Abiding by a Resident’s Wishes

Jessica Luckett
Social Services and Business Office
Southern Hills Skilled Nursing & Rehab Center

When residents have a decline in their health, residents and families may disagree on how to proceed in their care. A resident might not want to continue with care and would prefer to be a DNR (do not resituate) and the family would want the resident to fight their disease or new diagnosis. A resident could even be ready for hospice but the family is not willing to accept that. Having a conversation to go over a resident’s wishes is not the easiest but by having this conversation it could help when a new diagnosis comes or when a decline in their current health status happens. This will hopefully also cause less fights within the family. Remember this is about what the resident wishes for their life. It should also be written down a living will so that the resident’s wishes are on paper for the hospital or nursing facility to abide by them.

Resident's WishesFamilies may not always agree with a resident’s wishes and they may even try to persuade resident to go against their own wishes for the sake of their family. By doing this the family is putting their own wishes before the desires of the resident. Ultimately it should be the resident’s choice. At times, someone might have to come in and be an advocate for the resident on their behalf if the resident is feeling pressure from their family members. An advocate will help the resident speak up to their family. An advocate could be someone from the nursing facility, hospital or someone from a third party. This person will help the resident voice their wishes to their family.  It is hard to disagree with family and a resident might find it easier to go against their own wishes and put their family’s wants in front of their own.

Advocates are in place to help a resident also voice their opinion against their family or even a nursing facility, physician, or hospital. The goal is to always do what is best for the resident. However, the resident might think that the best action is no action. At this point, this could mean getting hospice in place. A facility or hospital will then get those services for the resident. A resident might want to take all measures toward their disease or new diagnosis. That is their choice.
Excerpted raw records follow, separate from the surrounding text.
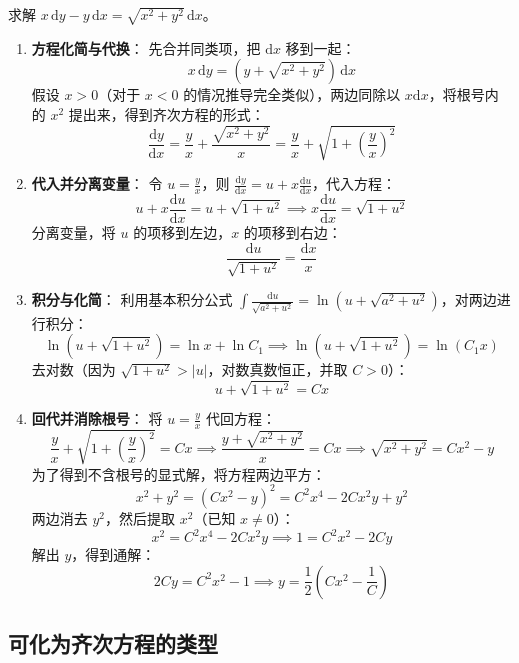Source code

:\documentclass[lang=cn,11pt]{elegantbook}
\begin{document}
\begin{exercise}
求解 $x\,\mathrm{d}y-y\,\mathrm{d}x=\sqrt{x^{2}+y^{2}}\,\mathrm{d}x$。
\end{exercise}
\begin{solution}
\begin{enumerate}
    \item \textbf{方程化简与代换}：
    先合并同类项，把 $\mathrm{d}x$ 移到一起：
    \[
    x\,\mathrm{d}y = \left( y + \sqrt{x^2+y^2} \right)\,\mathrm{d}x
    \]
    假设 $x>0$（对于 $x<0$ 的情况推导完全类似），两边同除以 $x\mathrm{d}x$，将根号内的 $x^2$ 提出来，得到齐次方程的形式：
    \[
    \frac{\mathrm{d}y}{\mathrm{d}x} = \frac{y}{x} + \frac{\sqrt{x^2+y^2}}{x} = \frac{y}{x} + \sqrt{1+\left(\frac{y}{x}\right)^2}
    \]
    \item \textbf{代入并分离变量}：
    令 $u=\frac{y}{x}$，则 $\frac{\mathrm{d}y}{\mathrm{d}x} = u + x\frac{\mathrm{d}u}{\mathrm{d}x}$，代入方程：
    \[
    u + x\frac{\mathrm{d}u}{\mathrm{d}x} = u + \sqrt{1+u^2} \implies x\frac{\mathrm{d}u}{\mathrm{d}x} = \sqrt{1+u^2}
    \]
    分离变量，将 $u$ 的项移到左边，$x$ 的项移到右边：
    \[
    \frac{\mathrm{d}u}{\sqrt{1+u^2}} = \frac{\mathrm{d}x}{x}
    \]
    \item \textbf{积分与化简}：
    利用基本积分公式 $\int \frac{\mathrm{d}u}{\sqrt{a^2+u^2}} = \ln(u+\sqrt{a^2+u^2})$，对两边进行积分：
    \[
    \ln\left(u+\sqrt{1+u^2}\right) = \ln x + \ln C_1 \implies \ln\left(u+\sqrt{1+u^2}\right) = \ln(C_1 x)
    \]
    去对数（因为 $\sqrt{1+u^2}>|u|$，对数真数恒正，并取 $C>0$）：
    \[
    u + \sqrt{1+u^2} = Cx
    \]
    \item \textbf{回代并消除根号}：
    将 $u=\frac{y}{x}$ 代回方程：
    \[
    \frac{y}{x} + \sqrt{1+\left(\frac{y}{x}\right)^2} = Cx \implies \frac{y + \sqrt{x^2+y^2}}{x} = Cx \implies \sqrt{x^2+y^2} = Cx^2 - y
    \]
    为了得到不含根号的显式解，将方程两边平方：
    \[
    x^2 + y^2 = (Cx^2 - y)^2 = C^2x^4 - 2Cx^2y + y^2
    \]
    两边消去 $y^2$，然后提取 $x^2$（已知 $x \neq 0$）：
    \[
    x^2 = C^2x^4 - 2Cx^2y \implies 1 = C^2x^2 - 2Cy
    \]
    解出 $y$，得到通解：
    \[
    2Cy = C^2x^2 - 1 \implies \boxed{y = \frac{1}{2}\left(Cx^2 - \frac{1}{C}\right)}
    \]
\end{enumerate}
\end{solution}

\subsection{可化为齐次方程的类型}
\end{document}
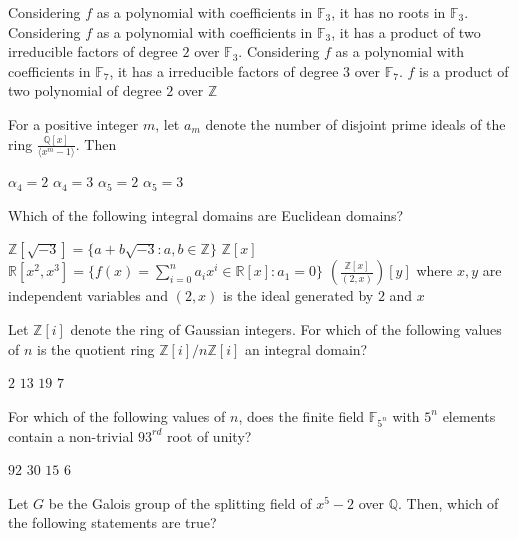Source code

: \documentclass[10pt]{exam}
\begin{document}
\begin{questions}
\begin{checkboxes}
\choice Considering $f$ as a polynomial with coefficients in $\mathbb{F}_3$, it has no roots in $\mathbb{F}_3$.
\choice Considering $f$ as a polynomial with coefficients in $\mathbb{F}_3$, it has a product of two irreducible factors of degree $2$ over $\mathbb{F}_3$.
\choice Considering $f$ as a polynomial with coefficients in $\mathbb{F}_7$, it has a irreducible factors of degree $3$ over $\mathbb{F}_7$.
\choice $f$ is a product of two polynomial of degree $2$ over $\mathbb{Z}$
\end{checkboxes}

\question
For a positive integer $m$, let $a_m$ denote the number of disjoint prime ideals of the ring $\frac{\mathbb{Q}[x]}{\langle x^m-1 \rangle}$. Then

\begin{oneparcheckboxes}
\choice $\alpha_4=2$
\choice $\alpha_4=3$
\choice $\alpha_5=2$
\choice $\alpha_5=3$  
\end{oneparcheckboxes}

\question
Which of the following integral domains are Euclidean domains?

\begin{checkboxes}
\choice $\mathbb{Z}[\sqrt{-3}]=\{a+b\sqrt{-3}:a,b \in \mathbb{Z}\}$
\choice $\mathbb{Z}[x]$
\choice $\mathbb{R}[x^2,x^3]=\{f(x)= \sum_{i=0}^n a_ix^i \in \mathbb{R}[x]:a_1=0\}$
\choice $\left( \frac{\mathbb{Z}[x]}{(2,x)} \right)\!\![y]$ where $x,y$ are independent variables and $(2,x)$ is the ideal generated by $2$ and $x$
\end{checkboxes}

\question
Let $\mathbb{Z}[i]$ denote the ring of Gaussian integers. For which of the following values of $n$ is the quotient ring $\mathbb{Z}[i]/n \mathbb{Z}[i]$ an integral domain?

\begin{oneparcheckboxes}
\choice $2$
\choice $13$
\choice $19$
\choice $7$
\end{oneparcheckboxes}

\question
For which of the following values of $n$, does the finite field $\mathbb{F}_{5^n}$ with $5^n$ elements contain a non-trivial $93^{rd}$ root of unity?

\begin{oneparcheckboxes}
\choice $92$
\choice $30$
\choice $15$
\choice $6$
\end{oneparcheckboxes}


\question
Let $G$ be the Galois group of the splitting field of $x^5-2$ over $\mathbb{Q}$. Then, which of the following statements are true?


\end{questions}
\end{document}
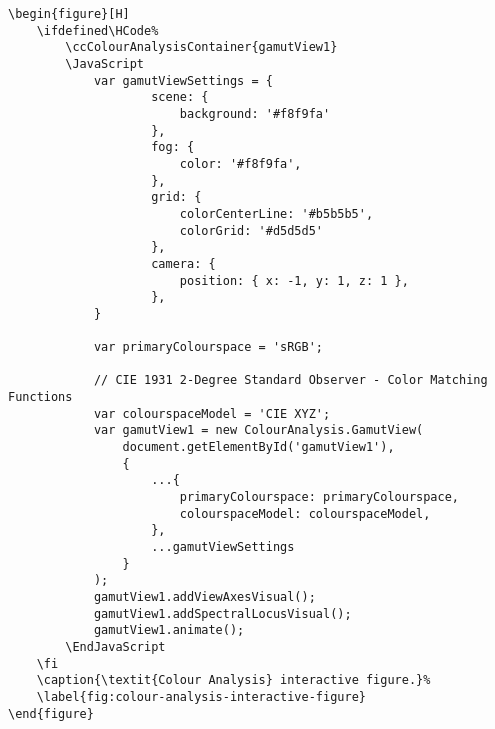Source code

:\begin{lstlisting}[caption={\textit{Colour Analysis} interactive figure.}]
\begin{figure}[H]
    \ifdefined\HCode%
        \ccColourAnalysisContainer{gamutView1}
        \JavaScript
            var gamutViewSettings = {
                    scene: {
                        background: '#f8f9fa'
                    },
                    fog: {
                        color: '#f8f9fa',
                    },
                    grid: {
                        colorCenterLine: '#b5b5b5',
                        colorGrid: '#d5d5d5'
                    },
                    camera: {
                        position: { x: -1, y: 1, z: 1 },
                    },
            }

            var primaryColourspace = 'sRGB';

            // CIE 1931 2-Degree Standard Observer - Color Matching Functions
            var colourspaceModel = 'CIE XYZ';
            var gamutView1 = new ColourAnalysis.GamutView(
                document.getElementById('gamutView1'),
                {
                    ...{
                        primaryColourspace: primaryColourspace,
                        colourspaceModel: colourspaceModel,
                    },
                    ...gamutViewSettings
                }
            );
            gamutView1.addViewAxesVisual();
            gamutView1.addSpectralLocusVisual();
            gamutView1.animate();
        \EndJavaScript
    \fi
    \caption{\textit{Colour Analysis} interactive figure.}%
    \label{fig:colour-analysis-interactive-figure}
\end{figure}
\end{lstlisting}

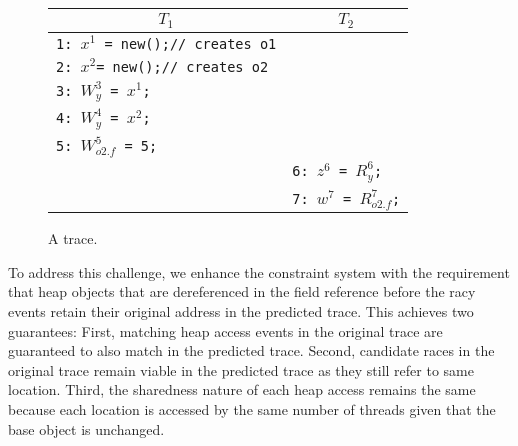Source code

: \begin{figure}
	\centering
	\begin{tabular}{ll}
		\hline
		\multicolumn{1}{c}{$T_1$} & \multicolumn{1}{c}{$T_2$} \\
		\hline
		{\tt 1: $x^1$ = new();// creates o1} & \\
		{\tt 2: $x^2$= new();// creates o2} & \\
		{\tt 3: $W^3_{y}$ = $x^1$;} & \\
		{\tt 4: $W^4_{y}$ = $x^2$;} & \\
		{\tt 5: $W^5_{o2.f}$ = 5;} & \\	
		& {\tt 6: $z^6$ = $R^6_{y}$;} \\
		& {\tt 7: $w^7$ = $R^7_{o2.f}$;} \\
	\end{tabular}
	\caption{\label{fig:heapAccess} A trace.}
\end{figure}

To address this challenge, we enhance the constraint system with the requirement that heap objects that are dereferenced in the field reference before the racy events retain their original address in the predicted trace.
This achieves two guarantees: First, matching heap access events in the original trace are guaranteed to also match in the predicted trace. Second, candidate races in the original trace remain viable in the predicted trace as they still refer to same location. Third, the sharedness nature of each heap access remains the same because
each location is accessed by the same number of threads given that the base object is unchanged.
Their family should stand behind the resident.

A resident can however make harmful choices toward their care. This can include wanting to leave a nursing facility or hospital when they are still getting treatment or they are not safe at home by themselves. A resident is determined not safe by different tests that a facility or hospital does, for example check their cognition to find out if they are able to make their own decision. An advocate or nursing facility will help educate the resident on the safety concerns that the facility has to help keep the resident safe. The resident still has the choice to agree or disagree with the facility. If a resident disagrees with the facility, their family or advocate might step back from the resident but continue to try and educate. If this is the case, a resident could leave the facility or hospital against medical advice.

Conversations with families and residents can help find out what the resident’s wishes. During this time, it can also help to educate the resident when there are safety concerns. By having these conversations, hopefully it will bring family and residents to be on the same page when it comes to their care. A resident has the right to choose how they want to live their life, it may not be what the family has in mind but the family should still back the resident (this excludes safety concerns). By listening to the resident, the family could figure out why a resident is wanting to do certain things or not do them. Respecting the resident’s wishes can cause less hurt to the resident and that should be the main priority to the family.